**Entries supplied:**
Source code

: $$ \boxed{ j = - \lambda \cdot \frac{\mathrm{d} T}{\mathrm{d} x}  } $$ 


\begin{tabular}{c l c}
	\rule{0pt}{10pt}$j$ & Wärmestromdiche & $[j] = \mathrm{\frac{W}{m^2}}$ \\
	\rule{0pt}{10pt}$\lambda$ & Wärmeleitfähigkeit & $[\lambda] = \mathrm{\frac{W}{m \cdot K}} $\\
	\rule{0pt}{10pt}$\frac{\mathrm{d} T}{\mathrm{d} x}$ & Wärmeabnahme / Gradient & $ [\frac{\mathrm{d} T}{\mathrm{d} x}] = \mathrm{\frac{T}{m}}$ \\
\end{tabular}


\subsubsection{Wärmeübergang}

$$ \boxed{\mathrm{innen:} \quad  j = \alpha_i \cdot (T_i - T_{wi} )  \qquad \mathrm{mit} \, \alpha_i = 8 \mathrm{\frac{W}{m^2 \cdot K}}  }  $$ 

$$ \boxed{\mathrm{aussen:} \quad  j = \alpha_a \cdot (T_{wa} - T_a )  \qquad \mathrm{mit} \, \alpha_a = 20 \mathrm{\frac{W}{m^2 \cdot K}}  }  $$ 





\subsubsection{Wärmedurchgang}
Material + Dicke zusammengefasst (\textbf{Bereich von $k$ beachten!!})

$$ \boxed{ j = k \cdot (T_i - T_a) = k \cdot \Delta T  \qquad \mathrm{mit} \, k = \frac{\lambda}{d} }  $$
...
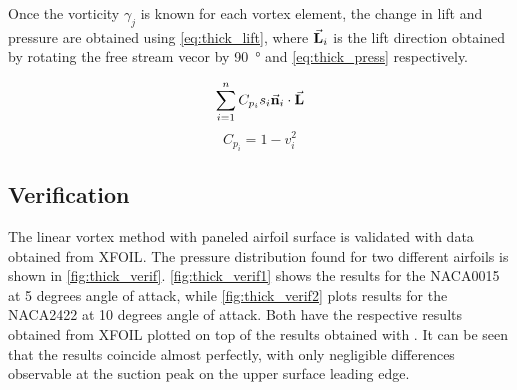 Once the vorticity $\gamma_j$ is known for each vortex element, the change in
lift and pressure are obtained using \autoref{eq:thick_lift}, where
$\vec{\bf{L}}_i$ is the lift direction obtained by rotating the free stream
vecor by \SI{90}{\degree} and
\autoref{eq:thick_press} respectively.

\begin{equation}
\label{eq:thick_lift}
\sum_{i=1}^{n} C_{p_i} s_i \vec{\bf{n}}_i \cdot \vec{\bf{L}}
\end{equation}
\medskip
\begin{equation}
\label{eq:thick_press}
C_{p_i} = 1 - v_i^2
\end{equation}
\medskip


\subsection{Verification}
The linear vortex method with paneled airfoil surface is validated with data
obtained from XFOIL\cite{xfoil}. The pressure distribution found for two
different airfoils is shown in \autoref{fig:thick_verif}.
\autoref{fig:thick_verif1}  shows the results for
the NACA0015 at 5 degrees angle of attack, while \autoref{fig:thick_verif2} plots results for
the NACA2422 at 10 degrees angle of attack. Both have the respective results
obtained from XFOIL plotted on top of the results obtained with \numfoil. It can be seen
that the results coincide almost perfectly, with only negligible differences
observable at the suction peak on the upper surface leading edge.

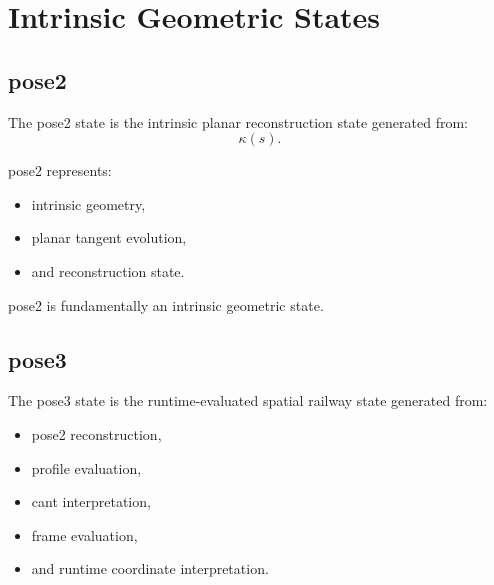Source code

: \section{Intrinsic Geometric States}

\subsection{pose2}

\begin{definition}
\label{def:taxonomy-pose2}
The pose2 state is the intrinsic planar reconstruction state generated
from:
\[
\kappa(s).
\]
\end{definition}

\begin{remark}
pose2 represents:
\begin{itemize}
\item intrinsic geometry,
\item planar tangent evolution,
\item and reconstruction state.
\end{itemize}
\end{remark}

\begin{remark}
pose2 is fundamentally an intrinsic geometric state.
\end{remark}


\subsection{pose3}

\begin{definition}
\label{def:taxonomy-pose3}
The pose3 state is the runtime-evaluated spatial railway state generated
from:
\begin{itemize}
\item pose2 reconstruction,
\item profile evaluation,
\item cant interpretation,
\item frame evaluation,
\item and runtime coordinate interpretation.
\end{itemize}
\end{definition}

**Activity:** Read the entries and show each line that mentions "generated".

**Result for this exercise:**
The pose2 state is the intrinsic planar reconstruction state generated
The pose3 state is the runtime-evaluated spatial railway state generated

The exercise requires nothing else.